PROBLEM TO SOLVE> For every record that follows, transcribe the text exactly and leave any image out.

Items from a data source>
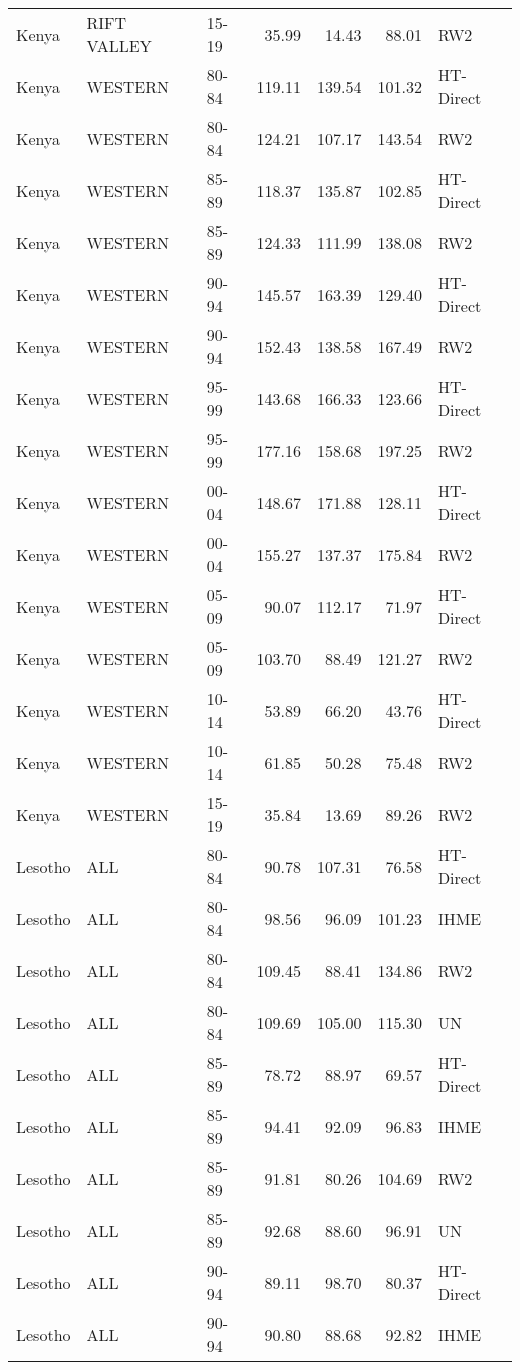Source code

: \begin{longtable}{lllrrrl}
  Kenya & RIFT VALLEY & 15-19 & 35.99 & 14.43 & 88.01 & RW2 \\ 
  Kenya & WESTERN & 80-84 & 119.11 & 139.54 & 101.32 & HT-Direct \\ 
  Kenya & WESTERN & 80-84 & 124.21 & 107.17 & 143.54 & RW2 \\ 
  Kenya & WESTERN & 85-89 & 118.37 & 135.87 & 102.85 & HT-Direct \\ 
  Kenya & WESTERN & 85-89 & 124.33 & 111.99 & 138.08 & RW2 \\ 
  Kenya & WESTERN & 90-94 & 145.57 & 163.39 & 129.40 & HT-Direct \\ 
  Kenya & WESTERN & 90-94 & 152.43 & 138.58 & 167.49 & RW2 \\ 
  Kenya & WESTERN & 95-99 & 143.68 & 166.33 & 123.66 & HT-Direct \\ 
  Kenya & WESTERN & 95-99 & 177.16 & 158.68 & 197.25 & RW2 \\ 
  Kenya & WESTERN & 00-04 & 148.67 & 171.88 & 128.11 & HT-Direct \\ 
  Kenya & WESTERN & 00-04 & 155.27 & 137.37 & 175.84 & RW2 \\ 
  Kenya & WESTERN & 05-09 & 90.07 & 112.17 & 71.97 & HT-Direct \\ 
  Kenya & WESTERN & 05-09 & 103.70 & 88.49 & 121.27 & RW2 \\ 
  Kenya & WESTERN & 10-14 & 53.89 & 66.20 & 43.76 & HT-Direct \\ 
  Kenya & WESTERN & 10-14 & 61.85 & 50.28 & 75.48 & RW2 \\ 
  Kenya & WESTERN & 15-19 & 35.84 & 13.69 & 89.26 & RW2 \\ 
  Lesotho & ALL & 80-84 & 90.78 & 107.31 & 76.58 & HT-Direct \\ 
  Lesotho & ALL & 80-84 & 98.56 & 96.09 & 101.23 & IHME \\ 
  Lesotho & ALL & 80-84 & 109.45 & 88.41 & 134.86 & RW2 \\ 
  Lesotho & ALL & 80-84 & 109.69 & 105.00 & 115.30 & UN \\ 
  Lesotho & ALL & 85-89 & 78.72 & 88.97 & 69.57 & HT-Direct \\ 
  Lesotho & ALL & 85-89 & 94.41 & 92.09 & 96.83 & IHME \\ 
  Lesotho & ALL & 85-89 & 91.81 & 80.26 & 104.69 & RW2 \\ 
  Lesotho & ALL & 85-89 & 92.68 & 88.60 & 96.91 & UN \\ 
  Lesotho & ALL & 90-94 & 89.11 & 98.70 & 80.37 & HT-Direct \\ 
  Lesotho & ALL & 90-94 & 90.80 & 88.68 & 92.82 & IHME \\ 

\end{longtable}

OUTPUT>
Source code

: \begin{longtable}{lllrrrl}
  Kenya & RIFT VALLEY & 15-19 & 35.99 & 14.43 & 88.01 & RW2 \\ 
  Kenya & WESTERN & 80-84 & 119.11 & 139.54 & 101.32 & HT-Direct \\ 
  Kenya & WESTERN & 80-84 & 124.21 & 107.17 & 143.54 & RW2 \\ 
  Kenya & WESTERN & 85-89 & 118.37 & 135.87 & 102.85 & HT-Direct \\ 
  Kenya & WESTERN & 85-89 & 124.33 & 111.99 & 138.08 & RW2 \\ 
  Kenya & WESTERN & 90-94 & 145.57 & 163.39 & 129.40 & HT-Direct \\ 
  Kenya & WESTERN & 90-94 & 152.43 & 138.58 & 167.49 & RW2 \\ 
  Kenya & WESTERN & 95-99 & 143.68 & 166.33 & 123.66 & HT-Direct \\ 
  Kenya & WESTERN & 95-99 & 177.16 & 158.68 & 197.25 & RW2 \\ 
  Kenya & WESTERN & 00-04 & 148.67 & 171.88 & 128.11 & HT-Direct \\ 
  Kenya & WESTERN & 00-04 & 155.27 & 137.37 & 175.84 & RW2 \\ 
  Kenya & WESTERN & 05-09 & 90.07 & 112.17 & 71.97 & HT-Direct \\ 
  Kenya & WESTERN & 05-09 & 103.70 & 88.49 & 121.27 & RW2 \\ 
  Kenya & WESTERN & 10-14 & 53.89 & 66.20 & 43.76 & HT-Direct \\ 
  Kenya & WESTERN & 10-14 & 61.85 & 50.28 & 75.48 & RW2 \\ 
  Kenya & WESTERN & 15-19 & 35.84 & 13.69 & 89.26 & RW2 \\ 
  Lesotho & ALL & 80-84 & 90.78 & 107.31 & 76.58 & HT-Direct \\ 
  Lesotho & ALL & 80-84 & 98.56 & 96.09 & 101.23 & IHME \\ 
  Lesotho & ALL & 80-84 & 109.45 & 88.41 & 134.86 & RW2 \\ 
  Lesotho & ALL & 80-84 & 109.69 & 105.00 & 115.30 & UN \\ 
  Lesotho & ALL & 85-89 & 78.72 & 88.97 & 69.57 & HT-Direct \\ 
  Lesotho & ALL & 85-89 & 94.41 & 92.09 & 96.83 & IHME \\ 
  Lesotho & ALL & 85-89 & 91.81 & 80.26 & 104.69 & RW2 \\ 
  Lesotho & ALL & 85-89 & 92.68 & 88.60 & 96.91 & UN \\ 
  Lesotho & ALL & 90-94 & 89.11 & 98.70 & 80.37 & HT-Direct \\ 
  Lesotho & ALL & 90-94 & 90.80 & 88.68 & 92.82 & IHME \\ 

\end{longtable}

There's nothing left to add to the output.